A OVALE, após contato por email, o dublador Nelson Machado, 66 anos, que deu voz ao personagem Quico no Brasil, interpretado pelo ator Carlos Villagrán, disse que não dá para fazer uma previsão sobre uma possibilidade de retorno do programa. “São problemas entre família Bolaños e Televisa. E eu não sei mais muita coisa além dessa informação que está na imprensa. Nem tenho como fazer ‘previsões’ quanto ao desenrolar dessa história. Até porque não tenho grandes ligações com esse universo além do fato de ter participado da dublagem há 36 anos”, disse.
Porém, acredita que o seriado Chaves e Chapolin sempre estará na lembrança de todos. “Acredito que será o mesmo que aconteceu com Laurel e Hardy, Charles Chaplin, Três Patetas, Monty Phyton, Jerry Lewis, Oscarito, Mazzaropi, Trapalhões. Ficará na lembrança dos que cresceram como fãs e a internet ficará abarrotada com episódios para que os saudosistas assistam”, conclui.

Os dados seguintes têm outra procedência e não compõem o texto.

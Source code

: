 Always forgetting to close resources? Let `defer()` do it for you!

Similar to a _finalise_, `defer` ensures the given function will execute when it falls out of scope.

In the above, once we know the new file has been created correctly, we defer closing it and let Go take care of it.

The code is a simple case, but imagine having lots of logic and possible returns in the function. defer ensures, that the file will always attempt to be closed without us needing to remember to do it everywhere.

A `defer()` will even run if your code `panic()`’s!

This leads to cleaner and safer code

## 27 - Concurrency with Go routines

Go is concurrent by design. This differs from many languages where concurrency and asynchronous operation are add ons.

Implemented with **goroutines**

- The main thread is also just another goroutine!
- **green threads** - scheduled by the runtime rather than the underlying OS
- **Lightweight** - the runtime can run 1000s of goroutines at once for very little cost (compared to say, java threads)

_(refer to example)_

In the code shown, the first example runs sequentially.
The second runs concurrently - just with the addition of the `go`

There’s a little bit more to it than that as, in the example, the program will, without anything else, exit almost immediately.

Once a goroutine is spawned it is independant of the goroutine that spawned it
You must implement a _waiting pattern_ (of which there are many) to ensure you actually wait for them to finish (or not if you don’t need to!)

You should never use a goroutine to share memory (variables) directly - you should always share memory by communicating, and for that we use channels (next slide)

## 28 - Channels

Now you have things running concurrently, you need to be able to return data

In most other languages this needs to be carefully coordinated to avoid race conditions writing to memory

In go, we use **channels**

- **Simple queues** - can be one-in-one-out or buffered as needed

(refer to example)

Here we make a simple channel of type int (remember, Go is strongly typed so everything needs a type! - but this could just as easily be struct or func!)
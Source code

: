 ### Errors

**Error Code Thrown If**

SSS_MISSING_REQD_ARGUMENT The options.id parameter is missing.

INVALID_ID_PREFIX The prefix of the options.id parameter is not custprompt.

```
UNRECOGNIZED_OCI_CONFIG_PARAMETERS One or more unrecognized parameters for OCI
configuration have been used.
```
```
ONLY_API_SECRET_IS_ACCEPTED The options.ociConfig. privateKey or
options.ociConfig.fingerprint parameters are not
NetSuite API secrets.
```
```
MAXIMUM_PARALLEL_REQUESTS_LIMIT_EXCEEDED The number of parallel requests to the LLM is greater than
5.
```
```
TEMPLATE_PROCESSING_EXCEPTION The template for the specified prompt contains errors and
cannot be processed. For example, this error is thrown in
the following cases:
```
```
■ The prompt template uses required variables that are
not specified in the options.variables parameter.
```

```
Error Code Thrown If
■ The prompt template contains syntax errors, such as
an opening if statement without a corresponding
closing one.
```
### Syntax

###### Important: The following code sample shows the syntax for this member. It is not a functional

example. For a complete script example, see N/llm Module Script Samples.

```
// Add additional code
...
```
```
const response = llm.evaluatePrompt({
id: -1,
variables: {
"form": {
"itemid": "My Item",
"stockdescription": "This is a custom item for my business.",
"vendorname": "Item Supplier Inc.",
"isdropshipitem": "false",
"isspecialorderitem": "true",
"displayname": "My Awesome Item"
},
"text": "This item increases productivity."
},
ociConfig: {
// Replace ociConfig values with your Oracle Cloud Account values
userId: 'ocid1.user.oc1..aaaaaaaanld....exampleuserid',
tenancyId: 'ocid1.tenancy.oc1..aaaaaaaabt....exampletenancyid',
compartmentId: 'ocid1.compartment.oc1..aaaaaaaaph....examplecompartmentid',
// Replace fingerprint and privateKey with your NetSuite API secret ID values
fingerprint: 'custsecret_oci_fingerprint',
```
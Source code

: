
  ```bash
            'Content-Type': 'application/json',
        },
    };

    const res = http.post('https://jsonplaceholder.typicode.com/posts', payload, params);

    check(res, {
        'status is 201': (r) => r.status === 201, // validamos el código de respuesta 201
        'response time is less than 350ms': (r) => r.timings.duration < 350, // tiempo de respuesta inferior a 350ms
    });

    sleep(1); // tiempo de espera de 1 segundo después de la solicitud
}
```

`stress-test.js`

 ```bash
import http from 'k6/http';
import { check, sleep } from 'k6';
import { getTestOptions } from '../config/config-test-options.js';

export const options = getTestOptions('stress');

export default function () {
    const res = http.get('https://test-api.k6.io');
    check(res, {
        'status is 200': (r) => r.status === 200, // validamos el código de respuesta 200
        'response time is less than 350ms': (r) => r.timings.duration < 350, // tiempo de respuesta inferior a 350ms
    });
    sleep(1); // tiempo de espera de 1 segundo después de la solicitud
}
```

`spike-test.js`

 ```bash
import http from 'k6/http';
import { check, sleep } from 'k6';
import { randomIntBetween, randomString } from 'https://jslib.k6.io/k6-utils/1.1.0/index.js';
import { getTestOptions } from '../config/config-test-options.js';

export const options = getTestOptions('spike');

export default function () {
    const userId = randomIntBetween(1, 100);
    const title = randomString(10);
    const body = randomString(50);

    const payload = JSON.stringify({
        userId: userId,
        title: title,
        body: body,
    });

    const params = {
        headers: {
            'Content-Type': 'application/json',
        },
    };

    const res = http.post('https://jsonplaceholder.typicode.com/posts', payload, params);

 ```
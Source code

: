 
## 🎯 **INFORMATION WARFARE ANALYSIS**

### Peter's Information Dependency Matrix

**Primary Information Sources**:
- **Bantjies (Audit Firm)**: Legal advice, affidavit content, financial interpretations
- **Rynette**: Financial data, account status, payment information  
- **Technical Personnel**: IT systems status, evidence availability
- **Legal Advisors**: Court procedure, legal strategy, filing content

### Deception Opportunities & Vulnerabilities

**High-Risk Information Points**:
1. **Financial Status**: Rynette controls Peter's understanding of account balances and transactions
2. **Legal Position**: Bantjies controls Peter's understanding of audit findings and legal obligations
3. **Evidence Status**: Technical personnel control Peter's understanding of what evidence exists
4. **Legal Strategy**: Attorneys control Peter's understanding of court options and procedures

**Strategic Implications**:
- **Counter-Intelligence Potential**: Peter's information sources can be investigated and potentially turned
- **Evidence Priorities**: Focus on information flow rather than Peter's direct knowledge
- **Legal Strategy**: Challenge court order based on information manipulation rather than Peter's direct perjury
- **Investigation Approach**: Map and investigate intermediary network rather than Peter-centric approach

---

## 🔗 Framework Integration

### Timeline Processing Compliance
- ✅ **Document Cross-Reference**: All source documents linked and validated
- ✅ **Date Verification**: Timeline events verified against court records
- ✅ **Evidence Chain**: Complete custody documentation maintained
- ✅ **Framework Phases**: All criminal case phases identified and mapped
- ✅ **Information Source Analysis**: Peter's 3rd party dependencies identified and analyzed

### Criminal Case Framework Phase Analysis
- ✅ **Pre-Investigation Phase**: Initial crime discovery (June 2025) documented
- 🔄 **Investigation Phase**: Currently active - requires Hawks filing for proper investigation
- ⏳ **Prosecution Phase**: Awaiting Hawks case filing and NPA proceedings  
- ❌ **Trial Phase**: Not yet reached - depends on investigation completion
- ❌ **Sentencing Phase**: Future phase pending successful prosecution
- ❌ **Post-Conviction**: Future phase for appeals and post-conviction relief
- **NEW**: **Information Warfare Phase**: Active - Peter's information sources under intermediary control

Aqui na região, quem trabalha com humor também lamentou bastante após saber da notícia. “Quando paro para pensar, eu não me lembro da minha vida sem o Chaves ou sem o Chapolin. Eu comparo como um café da manhã que é tão rotineiro, que as vezes você toma e nem percebe sua relevância e importância, mas tem dias que você para, sente, relembra, e degusta novamente como se fosse a primeira vez dando o seu devido Valor. Quando eu vi a notícia senti isso, como se estivessem tirando algo de mim. Eu sei que têm todos os episódios no YouTube, mas ser surpreendido no fim de tarde por um episódio enquanto zapeia na Tv é muito mais gostoso”, disse o ator Junior Guimarães, de Taubaté, famoso pelos episódios do ‘Tapa Olho Experimental’ nas redes sociais.
Assim como o dublador de Quico, Junior acredita que o seriado será sempre lembrado. “Chaves é único com seus personagens e suas características. Vejo que, assim como é respeitada e lembrada a obra de Charles Chaplin, a turma do Chaves também irá permanecer na história da comédia e em nossas memórias”, afirmou a OVALE.